=== Section Start ===

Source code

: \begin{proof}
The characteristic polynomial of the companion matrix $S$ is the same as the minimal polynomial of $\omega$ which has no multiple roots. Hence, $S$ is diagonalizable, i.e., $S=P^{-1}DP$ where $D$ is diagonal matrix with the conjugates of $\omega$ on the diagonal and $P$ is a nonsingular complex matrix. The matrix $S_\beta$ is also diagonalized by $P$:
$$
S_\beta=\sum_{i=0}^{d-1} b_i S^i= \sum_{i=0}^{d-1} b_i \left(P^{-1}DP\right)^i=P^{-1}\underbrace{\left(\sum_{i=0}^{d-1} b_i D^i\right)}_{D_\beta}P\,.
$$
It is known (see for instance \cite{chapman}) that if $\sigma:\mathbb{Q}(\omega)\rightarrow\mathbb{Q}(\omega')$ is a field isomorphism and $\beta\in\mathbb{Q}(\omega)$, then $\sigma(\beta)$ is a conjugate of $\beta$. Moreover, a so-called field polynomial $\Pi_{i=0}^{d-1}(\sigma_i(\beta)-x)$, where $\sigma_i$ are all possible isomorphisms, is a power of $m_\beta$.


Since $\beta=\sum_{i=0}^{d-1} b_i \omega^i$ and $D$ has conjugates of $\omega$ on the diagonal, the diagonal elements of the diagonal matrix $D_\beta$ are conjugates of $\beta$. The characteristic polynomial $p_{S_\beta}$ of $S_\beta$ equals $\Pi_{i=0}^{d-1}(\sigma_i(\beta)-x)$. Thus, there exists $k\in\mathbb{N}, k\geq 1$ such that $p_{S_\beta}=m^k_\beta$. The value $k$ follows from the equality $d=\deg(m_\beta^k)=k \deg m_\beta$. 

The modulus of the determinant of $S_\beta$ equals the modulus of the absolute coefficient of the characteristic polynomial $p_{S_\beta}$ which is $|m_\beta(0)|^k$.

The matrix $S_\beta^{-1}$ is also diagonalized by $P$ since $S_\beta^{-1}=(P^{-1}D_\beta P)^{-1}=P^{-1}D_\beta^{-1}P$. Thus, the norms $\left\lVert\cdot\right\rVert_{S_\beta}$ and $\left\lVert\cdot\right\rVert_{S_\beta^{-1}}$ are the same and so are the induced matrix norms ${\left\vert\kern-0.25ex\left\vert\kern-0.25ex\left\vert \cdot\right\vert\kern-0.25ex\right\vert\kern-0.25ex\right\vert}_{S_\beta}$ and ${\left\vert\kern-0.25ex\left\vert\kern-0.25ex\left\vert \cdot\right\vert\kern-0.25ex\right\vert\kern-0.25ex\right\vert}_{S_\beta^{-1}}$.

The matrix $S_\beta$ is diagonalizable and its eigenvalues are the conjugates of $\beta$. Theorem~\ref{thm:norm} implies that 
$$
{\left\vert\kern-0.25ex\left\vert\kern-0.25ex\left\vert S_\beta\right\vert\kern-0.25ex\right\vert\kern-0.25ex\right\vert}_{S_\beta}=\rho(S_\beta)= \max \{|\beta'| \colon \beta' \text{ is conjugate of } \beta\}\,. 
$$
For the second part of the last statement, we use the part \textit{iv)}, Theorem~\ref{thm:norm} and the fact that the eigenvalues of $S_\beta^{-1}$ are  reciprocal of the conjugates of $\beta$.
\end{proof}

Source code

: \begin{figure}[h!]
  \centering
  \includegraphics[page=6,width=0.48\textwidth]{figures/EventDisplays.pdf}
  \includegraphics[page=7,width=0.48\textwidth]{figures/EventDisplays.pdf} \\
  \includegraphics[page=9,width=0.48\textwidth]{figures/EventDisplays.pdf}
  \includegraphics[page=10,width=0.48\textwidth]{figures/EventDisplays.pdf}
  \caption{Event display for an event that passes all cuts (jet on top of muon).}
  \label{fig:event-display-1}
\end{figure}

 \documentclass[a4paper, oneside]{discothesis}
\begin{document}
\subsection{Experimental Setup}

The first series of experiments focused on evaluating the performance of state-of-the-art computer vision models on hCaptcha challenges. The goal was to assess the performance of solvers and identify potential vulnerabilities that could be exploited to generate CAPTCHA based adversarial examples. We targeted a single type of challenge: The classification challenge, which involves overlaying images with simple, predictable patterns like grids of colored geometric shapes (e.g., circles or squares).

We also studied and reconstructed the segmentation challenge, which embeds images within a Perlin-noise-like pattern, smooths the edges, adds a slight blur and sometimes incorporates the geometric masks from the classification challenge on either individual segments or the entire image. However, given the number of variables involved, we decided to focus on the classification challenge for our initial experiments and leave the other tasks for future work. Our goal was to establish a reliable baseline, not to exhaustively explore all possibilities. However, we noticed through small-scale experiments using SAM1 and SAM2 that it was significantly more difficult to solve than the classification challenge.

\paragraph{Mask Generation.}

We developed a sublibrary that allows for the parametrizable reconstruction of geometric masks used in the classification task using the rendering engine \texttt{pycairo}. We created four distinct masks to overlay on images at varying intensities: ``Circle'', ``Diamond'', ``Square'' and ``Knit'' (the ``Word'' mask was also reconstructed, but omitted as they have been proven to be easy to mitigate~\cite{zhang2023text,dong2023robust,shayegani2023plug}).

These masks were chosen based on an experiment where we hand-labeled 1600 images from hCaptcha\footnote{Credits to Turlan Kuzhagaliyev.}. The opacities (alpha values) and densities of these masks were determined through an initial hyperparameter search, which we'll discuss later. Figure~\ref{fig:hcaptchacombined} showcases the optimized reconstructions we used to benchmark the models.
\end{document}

=== Section End ===

■ Task statement ■
Output all of the material exactly as written.

■ Task solution ■
Source code

: \begin{proof}
The characteristic polynomial of the companion matrix $S$ is the same as the minimal polynomial of $\omega$ which has no multiple roots. Hence, $S$ is diagonalizable, i.e., $S=P^{-1}DP$ where $D$ is diagonal matrix with the conjugates of $\omega$ on the diagonal and $P$ is a nonsingular complex matrix. The matrix $S_\beta$ is also diagonalized by $P$:
$$
S_\beta=\sum_{i=0}^{d-1} b_i S^i= \sum_{i=0}^{d-1} b_i \left(P^{-1}DP\right)^i=P^{-1}\underbrace{\left(\sum_{i=0}^{d-1} b_i D^i\right)}_{D_\beta}P\,.
$$
It is known (see for instance \cite{chapman}) that if $\sigma:\mathbb{Q}(\omega)\rightarrow\mathbb{Q}(\omega')$ is a field isomorphism and $\beta\in\mathbb{Q}(\omega)$, then $\sigma(\beta)$ is a conjugate of $\beta$. Moreover, a so-called field polynomial $\Pi_{i=0}^{d-1}(\sigma_i(\beta)-x)$, where $\sigma_i$ are all possible isomorphisms, is a power of $m_\beta$.


Since $\beta=\sum_{i=0}^{d-1} b_i \omega^i$ and $D$ has conjugates of $\omega$ on the diagonal, the diagonal elements of the diagonal matrix $D_\beta$ are conjugates of $\beta$. The characteristic polynomial $p_{S_\beta}$ of $S_\beta$ equals $\Pi_{i=0}^{d-1}(\sigma_i(\beta)-x)$. Thus, there exists $k\in\mathbb{N}, k\geq 1$ such that $p_{S_\beta}=m^k_\beta$. The value $k$ follows from the equality $d=\deg(m_\beta^k)=k \deg m_\beta$. 

The modulus of the determinant of $S_\beta$ equals the modulus of the absolute coefficient of the characteristic polynomial $p_{S_\beta}$ which is $|m_\beta(0)|^k$.

The matrix $S_\beta^{-1}$ is also diagonalized by $P$ since $S_\beta^{-1}=(P^{-1}D_\beta P)^{-1}=P^{-1}D_\beta^{-1}P$. Thus, the norms $\left\lVert\cdot\right\rVert_{S_\beta}$ and $\left\lVert\cdot\right\rVert_{S_\beta^{-1}}$ are the same and so are the induced matrix norms ${\left\vert\kern-0.25ex\left\vert\kern-0.25ex\left\vert \cdot\right\vert\kern-0.25ex\right\vert\kern-0.25ex\right\vert}_{S_\beta}$ and ${\left\vert\kern-0.25ex\left\vert\kern-0.25ex\left\vert \cdot\right\vert\kern-0.25ex\right\vert\kern-0.25ex\right\vert}_{S_\beta^{-1}}$.

The matrix $S_\beta$ is diagonalizable and its eigenvalues are the conjugates of $\beta$. Theorem~\ref{thm:norm} implies that 
$$
{\left\vert\kern-0.25ex\left\vert\kern-0.25ex\left\vert S_\beta\right\vert\kern-0.25ex\right\vert\kern-0.25ex\right\vert}_{S_\beta}=\rho(S_\beta)= \max \{|\beta'| \colon \beta' \text{ is conjugate of } \beta\}\,. 
$$
For the second part of the last statement, we use the part \textit{iv)}, Theorem~\ref{thm:norm} and the fact that the eigenvalues of $S_\beta^{-1}$ are  reciprocal of the conjugates of $\beta$.
\end{proof}

Source code

: \begin{figure}[h!]
  \centering
  \includegraphics[page=6,width=0.48\textwidth]{figures/EventDisplays.pdf}
  \includegraphics[page=7,width=0.48\textwidth]{figures/EventDisplays.pdf} \\
  \includegraphics[page=9,width=0.48\textwidth]{figures/EventDisplays.pdf}
  \includegraphics[page=10,width=0.48\textwidth]{figures/EventDisplays.pdf}
  \caption{Event display for an event that passes all cuts (jet on top of muon).}
  \label{fig:event-display-1}
\end{figure}

 \documentclass[a4paper, oneside]{discothesis}
\begin{document}
\subsection{Experimental Setup}

The first series of experiments focused on evaluating the performance of state-of-the-art computer vision models on hCaptcha challenges. The goal was to assess the performance of solvers and identify potential vulnerabilities that could be exploited to generate CAPTCHA based adversarial examples. We targeted a single type of challenge: The classification challenge, which involves overlaying images with simple, predictable patterns like grids of colored geometric shapes (e.g., circles or squares).

We also studied and reconstructed the segmentation challenge, which embeds images within a Perlin-noise-like pattern, smooths the edges, adds a slight blur and sometimes incorporates the geometric masks from the classification challenge on either individual segments or the entire image. However, given the number of variables involved, we decided to focus on the classification challenge for our initial experiments and leave the other tasks for future work. Our goal was to establish a reliable baseline, not to exhaustively explore all possibilities. However, we noticed through small-scale experiments using SAM1 and SAM2 that it was significantly more difficult to solve than the classification challenge.

\paragraph{Mask Generation.}

We developed a sublibrary that allows for the parametrizable reconstruction of geometric masks used in the classification task using the rendering engine \texttt{pycairo}. We created four distinct masks to overlay on images at varying intensities: ``Circle'', ``Diamond'', ``Square'' and ``Knit'' (the ``Word'' mask was also reconstructed, but omitted as they have been proven to be easy to mitigate~\cite{zhang2023text,dong2023robust,shayegani2023plug}).

These masks were chosen based on an experiment where we hand-labeled 1600 images from hCaptcha\footnote{Credits to Turlan Kuzhagaliyev.}. The opacities (alpha values) and densities of these masks were determined through an initial hyperparameter search, which we'll discuss later. Figure~\ref{fig:hcaptchacombined} showcases the optimized reconstructions we used to benchmark the models.
\end{document}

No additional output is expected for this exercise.